[Opening Data section section]

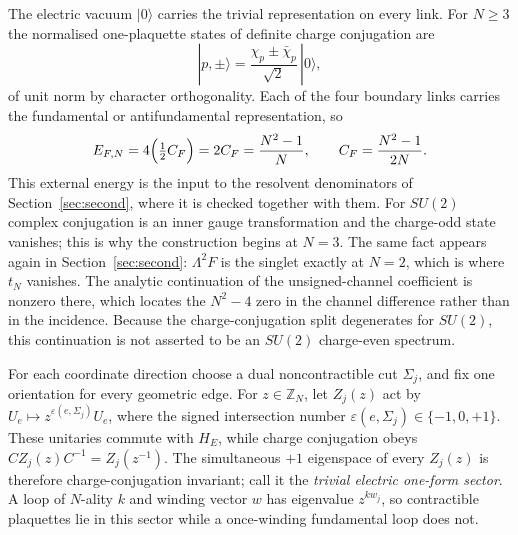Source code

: \documentclass[11pt]{article}
\theoremstyle{plain}
\theoremstyle{definition}
\theoremstyle{remark}
\newcommand{\chk}[1]{}
\newcommand{\CF}{C_F}
\begin{document}
The electric vacuum $|0\rangle$ carries the trivial representation on every
link. For $N\ge3$ the normalised one-plaquette states of definite charge
conjugation are
\begin{equation}\label{eq:states}
  |p,\pm\rangle=\frac{\chi_p\pm\bar\chi_p}{\sqrt2}\,|0\rangle ,
\end{equation}
of unit norm by character orthogonality. Each of the four boundary links
carries the fundamental or antifundamental representation, so
\begin{equation}\label{eq:EF}
  E_{F,N}=4\Bigl(\tfrac12 \CF\Bigr)=2\CF=\frac{N^2-1}{N},
  \qquad \CF=\frac{N^2-1}{2N}.
\end{equation}
This external energy is the input to the resolvent denominators of
Section~\ref{sec:second}, where it is checked together with them.
For $SU(2)$ complex conjugation is an inner gauge transformation and the
charge-odd state vanishes; this is why the construction begins at $N=3$. The
same fact appears again in Section~\ref{sec:second}: $\Lambda^2F$ is the
singlet exactly at $N=2$, which is where $t_N$ vanishes. The analytic
continuation of the unsigned-channel coefficient is nonzero there, which
locates the $N^2-4$ zero in the channel difference rather than in the
incidence. Because the charge-conjugation split degenerates for $SU(2)$, this
continuation is not asserted to be an $SU(2)$ charge-even spectrum.
\chk{at N = 2 the C-odd hopping vanishes and the C-even one does not}

For each coordinate direction choose a dual noncontractible cut $\Sigma_j$,
and fix one orientation for every geometric edge. For $z\in\mathbb Z_N$, let
$Z_j(z)$ act by $U_e\mapsto z^{\varepsilon(e,\Sigma_j)}U_e$, where the signed
intersection number $\varepsilon(e,\Sigma_j)\in\{-1,0,+1\}$. These unitaries
commute with $H_E$, while charge conjugation obeys
$CZ_j(z)C^{-1}=Z_j(z^{-1})$. The simultaneous $+1$ eigenspace of every
$Z_j(z)$ is therefore charge-conjugation invariant; call it the
\emph{trivial electric one-form sector}. A loop of $N$-ality $k$ and winding
vector $w$ has eigenvalue $z^{k w_j}$, so contractible plaquettes lie in this
sector while a once-winding fundamental loop does not.
\end{document}
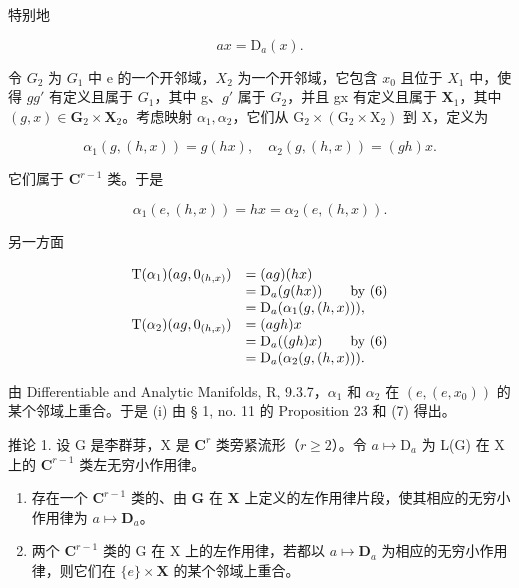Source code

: 特别地

\[
a x = \mathrm{D} _ {a} (x).\tag{7}
\]

令 \(G_{2}\) 为 \(G_{1}\) 中 e 的一个开邻域，\(X_{2}\) 为一个开邻域，它包含 \(x_{0}\) 且位于 \(X_{1}\) 中，使得 \(gg'\) 有定义且属于 \(G_{1}\)，其中 g、\(g'\) 属于 \(G_{2}\)，并且 gx 有定义且属于 \(\mathbf{X}_1\)，其中 \((g,x)\in \mathbf{G}_2\times \mathbf{X}_2\)。考虑映射 \(\alpha_{1},\alpha_{2}\)，它们从 \(\mathrm{G}_2\times (\mathrm{G}_2\times \mathrm{X}_2)\) 到 X，定义为

\[
\alpha_ {1} (g, (h, x)) = g (h x), \quad \alpha_ {2} (g, (h, x)) = (g h) x.
\]

它们属于 \(\mathbf{C}^{r - 1}\) 类。于是

\[
\alpha_ {1} (e, (h, x)) = h x = \alpha_ {2} (e, (h, x)).
\]

另一方面

\[
\begin{array}{r l} \mathrm{T} (\alpha_ {1}) (a g, 0 _ {(h, x)}) & = (a g) (h x) \\ & = \mathrm{D} _ {a} (g (h x)) \qquad \text {by (6)} \\ & = \mathrm{D} _ {a} (\alpha_ {1} (g, (h, x))), \\ \mathrm{T} (\alpha_ {2}) (a g, 0 _ {(h, x)}) & = (a g h) x \\ & = \mathrm{D} _ {a} ((g h) x) \qquad \text {by (6)} \\ & = \mathrm{D} _ {a} (\alpha_ {2} (g, (h, x))). \end{array}
\]

由 Differentiable and Analytic Manifolds, R, 9.3.7，\(\alpha_{1}\) 和 \(\alpha_{2}\) 在 \((e, (e, x_{0}))\) 的某个邻域上重合。于是 (i) 由 § 1, no. 11 的 Proposition 23 和 (7) 得出。

推论 1. 设 G 是李群芽，X 是 \(\mathbf{C}^r\) 类旁紧流形（\(r \geqslant 2\)）。令 \(a \mapsto \mathrm{D}_a\) 为 L(G) 在 X 上的 \(\mathbf{C}^{r-1}\) 类左无穷小作用律。

\begin{enumerate}
\def\labelenumi{(\roman{enumi})}
\item
  存在一个 \(\mathbf{C}^{r-1}\) 类的、由 \(\mathbf{G}\) 在 \(\mathbf{X}\) 上定义的左作用律片段，使其相应的无穷小作用律为 \(a \mapsto \mathbf{D}_a\)。
\item
  两个 \(\mathbf{C}^{r-1}\) 类的 G 在 X 上的左作用律，若都以 \(a \mapsto \mathbf{D}_a\) 为相应的无穷小作用律，则它们在 \(\{e\} \times \mathbf{X}\) 的某个邻域上重合。
\end{enumerate}

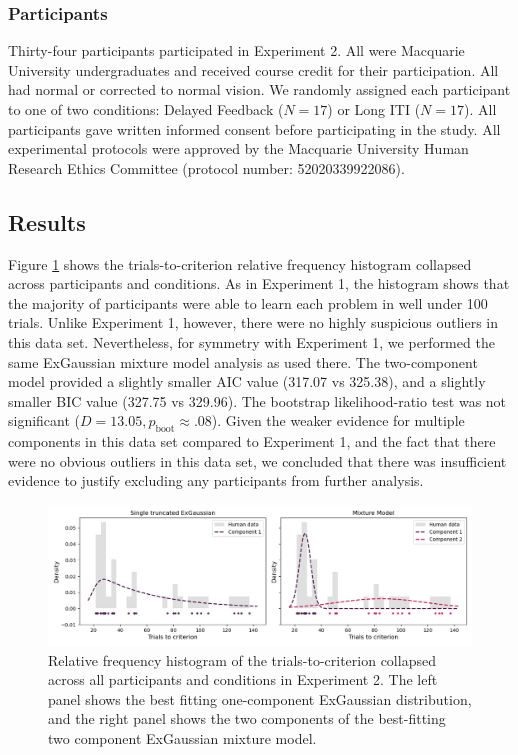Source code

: \documentclass[doc, floatsintext]{apa7}
\begin{document}
\subsubsection{Participants}
Thirty-four participants participated in Experiment 2. All
were Macquarie University undergraduates and received course
credit for their participation. All had normal or corrected
to normal vision. We randomly assigned each participant to
one of two conditions: Delayed Feedback ($N = 17$) or Long
ITI ($N = 17$).  All participants gave written informed
consent before participating in the study. All experimental
protocols were approved by the Macquarie University Human
Research Ethics Committee (protocol number: 52020339922086). 

\subsection{Results}
Figure \ref{fig_mm_hist_2} shows the trials-to-criterion
relative frequency histogram collapsed across participants
and conditions. As in Experiment 1, the histogram shows that
the majority of participants were able to learn each problem
in well under 100 trials. Unlike Experiment 1, however,
there were no highly suspicious outliers in this data set.
Nevertheless, for symmetry with Experiment 1, we performed
the same ExGaussian mixture model analysis as used there.
The two-component model provided a slightly smaller AIC
value (317.07 vs 325.38), and a slightly smaller BIC value
(327.75 vs 329.96). The bootstrap likelihood-ratio test was
not significant ($D = 13.05, p_{\text{boot}} \approx .08$).
Given the weaker evidence for multiple components in this
data set compared to Experiment 1, and the fact that there
were no obvious outliers in this data set, we concluded that
there was insufficient evidence to justify excluding any
participants from further analysis.

\begin{figure}
  \centering
  \includegraphics[width=1\textwidth]{../figures/fig_exp_2_mm_trunc_exgauss_compare.png}
  \caption{
      Relative frequency histogram of the
      trials-to-criterion collapsed across all participants
      and conditions in Experiment 2. The left panel shows
      the best fitting one-component ExGaussian
      distribution, and the right panel shows the two
      components of the best-fitting two component
      ExGaussian mixture model.
}
  \label{fig_mm_hist_2}
\end{figure}
\end{document}
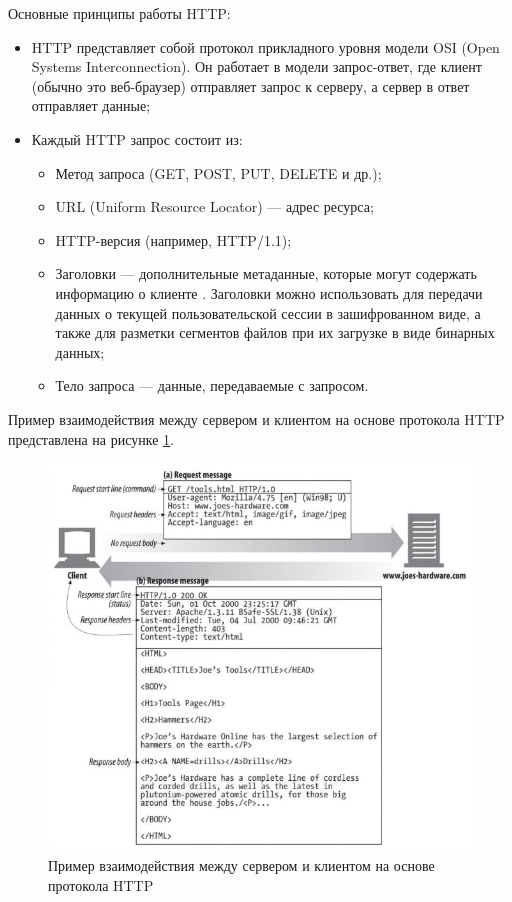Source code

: 	Основные принципы работы HTTP:
	\begin{itemize}[label=$\bullet$]
		\item HTTP представляет собой протокол прикладного уровня модели OSI (Open Systems Interconnection). Он работает в модели запрос-ответ, где клиент (обычно это веб-браузер) отправляет запрос к серверу, а сервер в ответ отправляет данные;
		\item Каждый HTTP запрос состоит из:
		\begin{itemize}[label=$\circ$]
			\item Метод запроса (GET, POST, PUT, DELETE и др.);
			\item URL (Uniform Resource Locator) — адрес ресурса;
			\item HTTP-версия (например, HTTP/1.1);
			\item Заголовки — дополнительные метаданные, которые могут содержать информацию о клиенте \cite{gourleyHttpGuide}. Заголовки можно использовать для передачи данных о текущей пользовательской сессии в зашифрованном виде, а также для разметки сегментов файлов при их загрузке в виде бинарных данных;
			\item Тело запроса — данные, передаваемые с запросом.
		\end{itemize}
	\end{itemize}

	Пример взаимодействия между сервером и клиентом на основе протокола HTTP представлена на рисунке \ref{fig:http_scheme}.
	\begin{figure}[ht!] 
		\center
		\includegraphics [scale=0.8] {my_folder/images//http_scheme}
		\caption{Пример взаимодействия между сервером и клиентом на основе протокола HTTP \cite{gourleyHttpGuide}}
		\label{fig:http_scheme}  
	\end{figure}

[Closing Data section section]

Requirement ▸ All lines above from the line with "conjugation are" through the line with "This external energy", both included, are to be set down exactly, with nothing else.

Task output ▸
conjugation are
\begin{equation}\label{eq:states}
  |p,\pm\rangle=\frac{\chi_p\pm\bar\chi_p}{\sqrt2}\,|0\rangle ,
\end{equation}
of unit norm by character orthogonality. Each of the four boundary links
carries the fundamental or antifundamental representation, so
\begin{equation}\label{eq:EF}
  E_{F,N}=4\Bigl(\tfrac12 \CF\Bigr)=2\CF=\frac{N^2-1}{N},
  \qquad \CF=\frac{N^2-1}{2N}.
\end{equation}
This external energy is the input to the resolvent denominators of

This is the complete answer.